Effect of Water Adsorption on Conductivity in Epitaxial Sm0.1Ce0.9O2 Thin Film for Micro Solid Oxide Fuel Cells Applications

Tuesday, October 13, 2015: 15:20
Remington B (Hyatt Regency)
N. Yang (CNR-SPIN, Università Niccolò Cusano), E. Strelcov (Oak Ridge National Laboratory), A. Belianinov (Oak Ridge National Laboratory), A. Tebano (University of Rome Tor Vergata), V. Foglietti (CNR-SPIN), C. Schlueter (Diamond Light Source Ltd), T. L. Lee (Diamond Light Source Ltd), S. Jesse (Oak Ridge National Laboratory), S. V. Kalinin (Oak Ridge National Laboratory), G. Balestrino (University of Rome Tor Vergata), and C. Aruta (CNR-SPIN)
The growing demand for miniaturized systems for energy conversion and storage has prompted extensive research aimed at fabricating electrochemical devices, such as solid oxide fuel cells for portable applications (μ-SOFCs). This goal requires reducing the operating temperature by producing components as thin films. Nowadays, there is a huge gap between macroscopic device-level electrochemical techniques and microscopic electrochemical techniques to study atomic-level diffusion and transport process.

Recently, a new scanning probe microscopy technique, named electrochemical strain microscopy (ESM) has been developed in order to study the structure and physical properties on the microscopic level.
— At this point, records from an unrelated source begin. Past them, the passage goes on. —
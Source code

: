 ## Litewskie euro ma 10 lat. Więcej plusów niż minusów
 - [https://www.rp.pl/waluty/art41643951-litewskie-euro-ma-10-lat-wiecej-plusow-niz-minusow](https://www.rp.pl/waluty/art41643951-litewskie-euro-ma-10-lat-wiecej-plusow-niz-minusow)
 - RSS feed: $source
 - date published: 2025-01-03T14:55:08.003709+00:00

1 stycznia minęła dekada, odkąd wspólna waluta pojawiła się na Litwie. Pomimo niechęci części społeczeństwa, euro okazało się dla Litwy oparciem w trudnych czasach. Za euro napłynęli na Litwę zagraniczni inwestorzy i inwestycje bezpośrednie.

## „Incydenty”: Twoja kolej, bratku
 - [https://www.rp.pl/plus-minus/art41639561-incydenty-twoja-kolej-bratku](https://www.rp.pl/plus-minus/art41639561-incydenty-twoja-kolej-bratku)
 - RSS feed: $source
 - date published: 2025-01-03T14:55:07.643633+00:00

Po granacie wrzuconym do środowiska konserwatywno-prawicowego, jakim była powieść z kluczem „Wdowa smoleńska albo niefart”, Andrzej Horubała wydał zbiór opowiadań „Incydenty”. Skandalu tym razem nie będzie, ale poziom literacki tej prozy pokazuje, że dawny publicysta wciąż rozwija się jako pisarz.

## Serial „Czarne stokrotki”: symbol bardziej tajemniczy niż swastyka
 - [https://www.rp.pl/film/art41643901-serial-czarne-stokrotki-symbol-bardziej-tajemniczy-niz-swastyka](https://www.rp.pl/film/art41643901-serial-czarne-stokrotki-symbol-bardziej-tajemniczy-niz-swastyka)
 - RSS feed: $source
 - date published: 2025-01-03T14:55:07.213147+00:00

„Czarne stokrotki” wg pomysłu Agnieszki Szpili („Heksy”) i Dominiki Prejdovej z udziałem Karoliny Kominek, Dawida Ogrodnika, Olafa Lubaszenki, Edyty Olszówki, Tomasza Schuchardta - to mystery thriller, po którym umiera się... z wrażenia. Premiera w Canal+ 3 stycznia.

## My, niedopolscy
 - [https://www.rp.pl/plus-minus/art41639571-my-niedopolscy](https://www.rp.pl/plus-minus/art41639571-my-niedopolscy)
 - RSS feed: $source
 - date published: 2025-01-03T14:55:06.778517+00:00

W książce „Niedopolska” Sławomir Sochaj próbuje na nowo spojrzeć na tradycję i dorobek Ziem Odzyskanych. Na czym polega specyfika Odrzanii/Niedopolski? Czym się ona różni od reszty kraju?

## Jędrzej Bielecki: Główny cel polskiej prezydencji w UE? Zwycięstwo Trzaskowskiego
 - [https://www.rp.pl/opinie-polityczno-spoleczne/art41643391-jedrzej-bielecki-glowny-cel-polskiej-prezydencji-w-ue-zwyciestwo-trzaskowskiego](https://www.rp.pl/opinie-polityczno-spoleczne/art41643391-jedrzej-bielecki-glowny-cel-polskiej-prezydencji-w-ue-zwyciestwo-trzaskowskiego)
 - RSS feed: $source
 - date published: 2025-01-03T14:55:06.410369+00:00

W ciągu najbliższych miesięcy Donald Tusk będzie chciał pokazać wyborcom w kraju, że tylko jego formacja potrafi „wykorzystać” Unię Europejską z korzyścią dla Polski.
After applying the dc bias to the tip, the oxygen vacancies and protons injection or annihilation can occur, depending on the working conditions and the material properties. The subsequent oxygen ion or proton movement results in localized strain under the tip, which can be detected through dynamic surface displacement.[1] This technique can be very useful to investigate the electrochemical activity at the nano-scale in ionic or proton conductors.

In this presentation, I will discuss several examples of high-resolution studies of pure and Sm-doped CeO2 epitaxial thin films surfaces which allowed to understand water interaction and conductivity mechanisms on the nanoscale. In particular I will show:

(1) The effect of the different doping concentrations on Sm1-xCexO2-a in terms of different transport mechanism and  different type of charge carriers [2].

(2) The role of granularity and porosity on the oxygen ion or proton conduction 20% Sm doped CeO2 nanocrystalline films [3].

(3) The bias dependent mechanisms of irreversible cathodic and anodic processes on a pure CeO2 film.[4]

 [1] A. Kumar et al. Nature Chemistry, 2011, 3,707.

[2] Nan Yang et al. ACS Nano DOI: 10.1021/nn505345c (2014)

[3] S. Doria, Nan Yang, et al. Appl. Phys. Lett. 103, 171605 (2013)

[4] Nan Yang et al. Nanotechnology 25, 075701 (2014).